|Insuring the budget|
|Tuesday, 06 March 2012 00:00|
LIC saves government, less thought for investors
Apart from insuring the lives of around 20 million Indians, LIC has found a brand new business, that of insuring the budget. When the government of India found that it had no takers for its proposed R12,000 crore sale of ONGC shares, vital for meeting its R40,000 crore disinvestment target, it pressed LIC into action. Figures filed with the stock exchanges on Monday now make it clear LIC bought 37.7 crore of the 43.4 crore ONGC shares on offer. Given the fall in ONGC’s prices since, LIC has lost R750 crore within just 3 days. This, of course, is not the only time LIC has come to the government’s rescue—it bought 70-80% of the public sector NMDC’s R9,930 crore FPO in March 2010, the share price of which has fallen from R300 then to R184, which means LIC has lost well over R2,000 crore on this investment. While having a buyer of last resort for PSU share sales is, no doubt, a matter of great comfort for the finance minister, the same cannot be said for the millions invested in LIC. Given the losses it is sustaining, this obviously means lower returns for investors.

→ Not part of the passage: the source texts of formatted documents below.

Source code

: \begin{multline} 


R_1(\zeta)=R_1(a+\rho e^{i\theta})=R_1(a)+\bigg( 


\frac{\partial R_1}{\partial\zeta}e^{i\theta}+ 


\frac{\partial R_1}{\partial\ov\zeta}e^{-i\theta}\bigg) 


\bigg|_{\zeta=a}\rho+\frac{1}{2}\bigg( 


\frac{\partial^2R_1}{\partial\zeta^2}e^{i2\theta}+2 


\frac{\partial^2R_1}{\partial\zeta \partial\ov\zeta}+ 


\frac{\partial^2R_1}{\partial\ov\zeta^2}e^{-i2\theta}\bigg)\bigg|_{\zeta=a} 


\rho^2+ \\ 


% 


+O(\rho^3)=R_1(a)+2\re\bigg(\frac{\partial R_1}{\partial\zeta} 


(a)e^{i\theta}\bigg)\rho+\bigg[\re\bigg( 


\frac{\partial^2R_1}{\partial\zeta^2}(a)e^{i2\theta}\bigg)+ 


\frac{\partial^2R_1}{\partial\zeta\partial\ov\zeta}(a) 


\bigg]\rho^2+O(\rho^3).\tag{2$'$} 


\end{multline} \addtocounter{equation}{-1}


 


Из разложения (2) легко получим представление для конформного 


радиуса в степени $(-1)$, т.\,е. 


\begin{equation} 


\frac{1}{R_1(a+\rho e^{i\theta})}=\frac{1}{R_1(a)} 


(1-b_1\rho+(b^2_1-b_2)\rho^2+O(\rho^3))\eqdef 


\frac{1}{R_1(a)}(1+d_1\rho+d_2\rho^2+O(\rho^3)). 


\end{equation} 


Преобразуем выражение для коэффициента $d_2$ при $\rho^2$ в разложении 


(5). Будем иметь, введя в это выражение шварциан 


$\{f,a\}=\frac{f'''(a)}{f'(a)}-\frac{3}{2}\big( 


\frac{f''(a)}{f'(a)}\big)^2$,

Since investment decisions do go wrong, no one can fault LIC’s top brass for share prices tanking, but what makes LIC’s investment decisions worrying for millions is the manner in which they are made. If most private investors gave ONGC’s share-sale a miss, it was for a good reason—it is impossible to do any sort of analysis of ONGC’s future since almost everything about it is open-ended. First, there is no clarity on what the under-recoveries for the oil sector will be since no one knows if, and when, the government will allow the next price hike for petrol/diesel/gas/kerosene, and how big that will be—under-recoveries in the sector are already R1.4 lakh crore and this will go up as global oil prices rise. While you can still project global crude prices, there is no knowing how much of the under-recoveries will be shared by the government; once you get over that, there is no knowing how much of the balance will have to be met by ONGC and how much by the other oil PSUs. How do you value a company where you don’t know how much money the owner will sequester, and when? And yet, despite all of this, LIC actually went and offered to pay a premium of 5% to the prevailing market price! What’s really galling is that after all the unstinted support (LIC now owns 9.5% of ONGC), the government refuses to rename the oil major ONGC-LIC.